For most of its later medieval and modern history, it was India’s fate to be on the receiving end of foreign influences. Following the establishment of a series of Turkic-ruled Islamic sultanates throughout India in the thirteenth and fourteenth centuries, Persian became the language of government across much of the region, and Persian cultural standards, in art, dress, and etiquette, were adopted even in Hindu courts. By the nineteenth century, English had replaced Persian, and India became instead a distant part of the Westernizing Anglosphere. To master English was now the route to advancement, and Indians who wished to get ahead had to abandon, or at least sublimate, much of their own culture, becoming instead English-speaking “Brown Sahibs,” or what V.S. Naipaul called “Mimic Men.”

But for at least seven hundred years before then, from about 400 AD to 1200 AD, India was a large-scale and confident exporter of its own diverse civilization in all its forms, and the rest of Asia was the willing and eager recipient of a startlingly comprehensive mass transfer of Indian culture, religion, art, music, technology, astronomy, mythology, language, and literature. Out of India came not just artists, sculptors, traders, scientists, astronomers, and the occasional fleets of warships, but also missionaries of three Indic forms of religion: Buddhism and two rival branches of Hinduism: Shaivism, in which Lord Shiva is revered as the Supreme Being; and Vaishnavism, which venerates Lord Vishnu.
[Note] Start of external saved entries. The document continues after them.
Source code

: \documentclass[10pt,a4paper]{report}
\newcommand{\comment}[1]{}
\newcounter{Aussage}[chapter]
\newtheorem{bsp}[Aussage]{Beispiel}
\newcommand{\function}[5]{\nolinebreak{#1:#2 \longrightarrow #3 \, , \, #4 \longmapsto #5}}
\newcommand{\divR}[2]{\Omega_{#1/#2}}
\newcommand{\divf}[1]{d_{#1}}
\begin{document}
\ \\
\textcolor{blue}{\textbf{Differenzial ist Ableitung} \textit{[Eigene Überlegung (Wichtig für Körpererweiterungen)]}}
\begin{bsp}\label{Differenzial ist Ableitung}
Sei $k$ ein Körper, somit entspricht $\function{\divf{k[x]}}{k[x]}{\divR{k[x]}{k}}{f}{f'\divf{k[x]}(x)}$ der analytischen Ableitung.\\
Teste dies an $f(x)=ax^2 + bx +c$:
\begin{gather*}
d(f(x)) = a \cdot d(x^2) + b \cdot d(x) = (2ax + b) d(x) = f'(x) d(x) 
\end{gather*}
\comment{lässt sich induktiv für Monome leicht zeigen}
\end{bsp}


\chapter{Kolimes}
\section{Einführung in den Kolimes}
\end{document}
If the scale and breadth of this extraordinary cultural diffusion is not as well known as it should be, that is perhaps partly because of a tendency to perceive and study this process as two separate disciplines, each the preserve of a different group of scholars. The many Buddhist monuments scattered around Afghanistan and the Taklamakan desert in northwest China, through which Xuanzang passed, for example, are usually viewed today as the first step in the story of the spread…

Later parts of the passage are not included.